Маруся заканчивала консерваторию. Преподаватель музыки маэстро Мазетти ненароком заметил, что у нее личико итальянской камеи, и Маруся совсем перестала улыбаться, боясь морщинками испортить свой классический профиль, отныне и навсегда застывший мраморным барельефом. Тем не менее восемнадцатилетняя манерная красавица пользовалась неизменным успехом у молодых офицеров, не говоря о поголовно влюбленных в нее гимназических приятелях Жоржика.
Домашний «фотограф» Жоржик вытянулся в высокого застенчивого юнца, который любил книги и презирал девиц. Он решил идти по стопам отца и поступить в Харьковское коммерческое училище имени Александра Третьего.
По вечерам Лида с интересом наблюдала в дверную щелку за подготовкой своего брата и его товарищей к экзаменам. Жоржик что-то тихо и терпеливо втолковывал приятелю, но потом, не выдержав, опускал свою пятерню ему на темя и раз пять прикладывал балбеса лбом об стол. Лида слышала глухой стук, и ей чудилось, что в голове наказуемого камешками гремят сухие мозги.
Старший брат всегда казался Лиде кладезем премудрости и — после отца — самым лучшим человеком на свете. Вместо того чтобы отвечать на заигрывания милых барышень, Марусиных подруг, строивших ему глазки, Жоржик частенько затевал с сестричкой и младшим братцем всякие игры. Когда очередь доходила до «салочек», коридор и комнаты превращались в поле битвы. Летели на пол стулья, дым стоял коромыслом. Когда побеждала мужская солидарность, братья вместе пускались в погоню за Лидой, и ей ничего другого не оставалось, как бросаться в гостиной на диван и обеими ногами отбрыкиваться от мальчишек. Если папа был дома, он спасал свою любимицу. Она вскакивала и, хохоча, утыкалась носом ему в жилет. Жоржик, смеясь, отступал, а вошедший в раж Шурка никак не мог успокоиться, пока отец ласково, но решительно не брал его за шиворот.

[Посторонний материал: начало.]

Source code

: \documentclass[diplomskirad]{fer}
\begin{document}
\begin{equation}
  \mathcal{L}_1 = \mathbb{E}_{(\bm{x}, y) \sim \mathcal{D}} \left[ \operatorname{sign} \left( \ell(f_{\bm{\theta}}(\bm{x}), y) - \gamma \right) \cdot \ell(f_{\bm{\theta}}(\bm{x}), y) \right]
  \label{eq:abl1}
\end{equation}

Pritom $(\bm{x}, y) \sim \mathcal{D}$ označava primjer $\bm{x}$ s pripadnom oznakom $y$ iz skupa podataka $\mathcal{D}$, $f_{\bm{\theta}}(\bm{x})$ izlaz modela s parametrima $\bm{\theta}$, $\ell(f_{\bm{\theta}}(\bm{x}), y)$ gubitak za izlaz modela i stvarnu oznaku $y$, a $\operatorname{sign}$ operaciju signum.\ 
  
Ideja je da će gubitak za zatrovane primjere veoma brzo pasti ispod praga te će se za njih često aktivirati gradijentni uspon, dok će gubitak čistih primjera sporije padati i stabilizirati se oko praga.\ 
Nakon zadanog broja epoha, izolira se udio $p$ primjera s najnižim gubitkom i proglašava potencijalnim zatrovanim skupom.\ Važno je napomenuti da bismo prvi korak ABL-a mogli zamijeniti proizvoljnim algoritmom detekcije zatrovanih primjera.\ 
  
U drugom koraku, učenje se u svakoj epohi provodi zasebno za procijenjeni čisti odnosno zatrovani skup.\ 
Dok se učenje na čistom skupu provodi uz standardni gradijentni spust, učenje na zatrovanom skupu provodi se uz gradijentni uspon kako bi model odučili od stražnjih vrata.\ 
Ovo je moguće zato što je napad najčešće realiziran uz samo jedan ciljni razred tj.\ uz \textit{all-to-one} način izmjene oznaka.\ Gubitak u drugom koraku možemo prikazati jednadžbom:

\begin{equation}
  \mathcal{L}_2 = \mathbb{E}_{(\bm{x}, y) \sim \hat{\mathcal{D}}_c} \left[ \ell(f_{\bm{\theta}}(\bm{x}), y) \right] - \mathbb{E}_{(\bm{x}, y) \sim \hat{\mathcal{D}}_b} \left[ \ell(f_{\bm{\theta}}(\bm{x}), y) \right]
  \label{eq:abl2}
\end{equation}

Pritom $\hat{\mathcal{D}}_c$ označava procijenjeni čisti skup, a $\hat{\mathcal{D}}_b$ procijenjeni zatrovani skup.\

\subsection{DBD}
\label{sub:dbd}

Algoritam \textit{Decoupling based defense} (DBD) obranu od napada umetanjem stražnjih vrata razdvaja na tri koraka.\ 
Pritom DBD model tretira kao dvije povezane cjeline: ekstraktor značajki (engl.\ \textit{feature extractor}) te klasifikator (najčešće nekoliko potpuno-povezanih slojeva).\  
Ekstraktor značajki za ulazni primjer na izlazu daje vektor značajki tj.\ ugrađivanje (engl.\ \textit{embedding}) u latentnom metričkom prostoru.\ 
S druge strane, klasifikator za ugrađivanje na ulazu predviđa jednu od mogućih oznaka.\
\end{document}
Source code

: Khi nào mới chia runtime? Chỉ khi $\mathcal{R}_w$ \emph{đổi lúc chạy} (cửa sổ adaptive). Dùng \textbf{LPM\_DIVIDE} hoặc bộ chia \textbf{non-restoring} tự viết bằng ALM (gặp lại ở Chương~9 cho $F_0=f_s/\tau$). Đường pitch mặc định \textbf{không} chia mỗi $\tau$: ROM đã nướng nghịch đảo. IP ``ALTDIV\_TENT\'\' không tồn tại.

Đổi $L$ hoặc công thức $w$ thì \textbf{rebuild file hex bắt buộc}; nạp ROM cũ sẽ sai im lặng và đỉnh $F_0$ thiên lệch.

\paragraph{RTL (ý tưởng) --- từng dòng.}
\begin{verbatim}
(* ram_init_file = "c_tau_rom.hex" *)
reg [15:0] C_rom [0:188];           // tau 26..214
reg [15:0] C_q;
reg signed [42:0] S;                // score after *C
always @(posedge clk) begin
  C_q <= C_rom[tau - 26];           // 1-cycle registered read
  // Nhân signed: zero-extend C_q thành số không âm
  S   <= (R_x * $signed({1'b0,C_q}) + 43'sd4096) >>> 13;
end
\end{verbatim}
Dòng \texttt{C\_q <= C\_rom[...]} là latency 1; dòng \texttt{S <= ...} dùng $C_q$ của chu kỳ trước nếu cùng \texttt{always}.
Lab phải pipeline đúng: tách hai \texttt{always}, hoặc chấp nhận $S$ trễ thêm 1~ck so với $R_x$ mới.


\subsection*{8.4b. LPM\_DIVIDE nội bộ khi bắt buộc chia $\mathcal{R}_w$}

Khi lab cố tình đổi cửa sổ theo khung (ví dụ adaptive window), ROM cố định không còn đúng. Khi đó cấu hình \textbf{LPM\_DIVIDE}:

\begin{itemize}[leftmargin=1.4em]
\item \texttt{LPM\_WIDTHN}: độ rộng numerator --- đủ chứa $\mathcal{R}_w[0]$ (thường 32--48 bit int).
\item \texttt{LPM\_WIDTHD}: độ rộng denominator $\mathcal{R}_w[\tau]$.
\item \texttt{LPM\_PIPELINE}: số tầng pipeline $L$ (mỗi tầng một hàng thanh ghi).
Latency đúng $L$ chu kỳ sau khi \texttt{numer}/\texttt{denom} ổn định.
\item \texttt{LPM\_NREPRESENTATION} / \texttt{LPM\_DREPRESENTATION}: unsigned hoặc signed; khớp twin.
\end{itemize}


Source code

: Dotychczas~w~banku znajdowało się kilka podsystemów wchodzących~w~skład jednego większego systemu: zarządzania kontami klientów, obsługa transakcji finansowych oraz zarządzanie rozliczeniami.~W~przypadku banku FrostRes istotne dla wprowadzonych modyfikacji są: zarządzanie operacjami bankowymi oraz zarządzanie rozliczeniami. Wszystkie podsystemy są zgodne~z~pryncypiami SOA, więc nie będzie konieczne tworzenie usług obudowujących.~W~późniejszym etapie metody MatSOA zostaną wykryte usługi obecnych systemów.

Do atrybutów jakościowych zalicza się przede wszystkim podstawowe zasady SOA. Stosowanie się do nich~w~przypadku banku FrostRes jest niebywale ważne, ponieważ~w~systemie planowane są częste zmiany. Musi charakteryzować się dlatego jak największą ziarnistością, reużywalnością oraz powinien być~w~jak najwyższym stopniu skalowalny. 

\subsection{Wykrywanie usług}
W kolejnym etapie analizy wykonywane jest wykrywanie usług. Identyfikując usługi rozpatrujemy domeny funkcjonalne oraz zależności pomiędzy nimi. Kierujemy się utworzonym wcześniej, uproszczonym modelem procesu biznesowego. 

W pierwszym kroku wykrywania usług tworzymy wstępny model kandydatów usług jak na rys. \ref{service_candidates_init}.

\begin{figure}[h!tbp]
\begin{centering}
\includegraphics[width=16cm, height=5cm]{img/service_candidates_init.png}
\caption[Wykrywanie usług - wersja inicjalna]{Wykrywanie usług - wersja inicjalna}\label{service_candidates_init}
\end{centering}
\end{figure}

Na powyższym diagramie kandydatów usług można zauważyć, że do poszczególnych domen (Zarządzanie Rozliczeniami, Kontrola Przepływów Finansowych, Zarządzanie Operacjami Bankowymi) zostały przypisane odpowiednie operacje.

Проказливый шестилетний Шурик, фаворит мамы, был сущим наказанием не только для домашних, но и для гостей. Однажды он притащил в гостиную большую ночную вазу, поставил перед полковником Сандомирским и приказал тонким голосом: «Отдайте честь генералу!» Смущенным родителям пришлось задобрить гостя вишневой наливкой домашнего приготовления.
Лида в 1912 году училась во втором классе гимназии, где занимались девочки из благородных семейств. Гимназия Д.Д. Оболенской требовала примерного поведения и прилежания.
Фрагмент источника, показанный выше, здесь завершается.